Les réserves du plateau arctique russe se chiffrent à 585 millions de tonnes d’après un rapport de Sergueï Donskoï, ministre russe des Ressources naturelles et de l’Écologie. “Au 1er janvier 2017, les réserves de pétrole des catégories ABC1+C2 connues et exploitables sur le plateau arctique russe se chiffrent à 585 millions de tonnes, alors que le volume de gaz libre des catégories ABC1+C2 atteint 10 489 milliards de mètres cubes”, souligne-t-il.
Qui est la cible du Congrès?
Selon les experts, le potentiel pétrolier de l’Arctique russe se chiffre à 100 milliards de tonnes.
“Le plateau continental arctique constitue la dernière réserve d’extraction de pétrole en Russie. Selon nos estimations, l’Arctique produira 60 millions de tonnes de pétrole d’ici 2030 mais le développement de ce secteur dans la région est très coûteux et n’est rentable qu’à condition que les prix dépassent 80 voire 100 dollars le baril”, souligne Valeri Nesterov, analyste de Sberbank CIB. 90% de toutes les ressources prometteuses d’hydrocarbures se trouvent sur le territoire russe, notamment — près de la moitié — sur le plateau arctique russe, indique Roustam Tankaev, expert en chef de l’Union russe des producteurs de pétrole et de gaz.

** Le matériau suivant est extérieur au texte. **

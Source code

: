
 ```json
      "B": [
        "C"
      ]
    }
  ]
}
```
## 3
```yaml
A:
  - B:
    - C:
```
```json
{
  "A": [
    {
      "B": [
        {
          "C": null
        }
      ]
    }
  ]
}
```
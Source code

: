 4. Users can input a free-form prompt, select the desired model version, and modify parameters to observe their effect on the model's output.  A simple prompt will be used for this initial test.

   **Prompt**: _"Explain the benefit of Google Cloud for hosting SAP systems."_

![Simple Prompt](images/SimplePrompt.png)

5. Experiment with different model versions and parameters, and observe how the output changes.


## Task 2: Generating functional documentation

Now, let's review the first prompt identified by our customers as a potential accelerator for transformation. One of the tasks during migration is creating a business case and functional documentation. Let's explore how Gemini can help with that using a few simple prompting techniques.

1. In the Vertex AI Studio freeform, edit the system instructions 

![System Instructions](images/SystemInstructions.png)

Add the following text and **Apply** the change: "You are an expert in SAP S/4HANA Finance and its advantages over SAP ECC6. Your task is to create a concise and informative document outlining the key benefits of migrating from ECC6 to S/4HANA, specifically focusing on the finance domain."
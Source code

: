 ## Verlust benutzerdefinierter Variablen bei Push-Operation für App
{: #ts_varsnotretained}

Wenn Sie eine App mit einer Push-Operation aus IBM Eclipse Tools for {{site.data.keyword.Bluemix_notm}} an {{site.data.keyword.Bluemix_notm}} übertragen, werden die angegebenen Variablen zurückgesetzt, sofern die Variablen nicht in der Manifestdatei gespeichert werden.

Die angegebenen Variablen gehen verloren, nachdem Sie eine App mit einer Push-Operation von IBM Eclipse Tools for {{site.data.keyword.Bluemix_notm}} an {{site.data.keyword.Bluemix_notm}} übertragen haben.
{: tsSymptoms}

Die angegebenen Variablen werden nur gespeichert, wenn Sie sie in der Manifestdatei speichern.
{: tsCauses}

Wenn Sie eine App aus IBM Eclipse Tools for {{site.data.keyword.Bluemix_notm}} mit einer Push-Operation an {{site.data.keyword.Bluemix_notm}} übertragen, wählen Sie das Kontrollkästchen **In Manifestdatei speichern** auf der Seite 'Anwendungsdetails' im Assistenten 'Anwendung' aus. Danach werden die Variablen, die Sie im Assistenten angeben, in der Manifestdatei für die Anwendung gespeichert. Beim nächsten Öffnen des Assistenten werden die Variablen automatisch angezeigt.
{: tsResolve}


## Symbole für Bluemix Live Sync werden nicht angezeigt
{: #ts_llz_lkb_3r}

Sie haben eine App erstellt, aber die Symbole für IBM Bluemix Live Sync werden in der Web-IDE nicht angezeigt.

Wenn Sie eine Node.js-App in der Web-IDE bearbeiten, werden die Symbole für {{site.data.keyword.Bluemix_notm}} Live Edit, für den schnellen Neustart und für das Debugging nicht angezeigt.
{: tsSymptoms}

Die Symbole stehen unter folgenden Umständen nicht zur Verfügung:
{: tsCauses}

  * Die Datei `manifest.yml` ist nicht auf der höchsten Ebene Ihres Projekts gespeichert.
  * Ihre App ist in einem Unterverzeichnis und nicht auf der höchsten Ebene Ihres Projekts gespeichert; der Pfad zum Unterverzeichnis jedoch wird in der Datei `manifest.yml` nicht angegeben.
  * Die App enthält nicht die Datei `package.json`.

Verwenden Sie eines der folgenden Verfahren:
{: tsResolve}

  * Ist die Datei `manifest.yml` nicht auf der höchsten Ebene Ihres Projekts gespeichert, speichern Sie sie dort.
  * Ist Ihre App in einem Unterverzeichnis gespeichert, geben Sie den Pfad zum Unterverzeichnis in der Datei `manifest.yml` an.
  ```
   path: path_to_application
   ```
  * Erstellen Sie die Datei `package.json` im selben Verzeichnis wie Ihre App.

“Quand le Congrès américain adopte une loi empêchant les entreprises nationales de travailler dans cette région, il torpille l’avenir de toute l’industrie pétrogazière américaine. En effet, la surface du plateau continental russe selon les organisations internationales se chiffre à 4,1 millions de kilomètres carrés. À titre de comparaison, toute l’Union européenne n’occupe que 4,2 millions de kilomètres carrés. Sachant que cette dernière va se réduire après le Brexit, les législateurs américains devraient prendre en considération les dimensions de ces territoires”, conclut-il.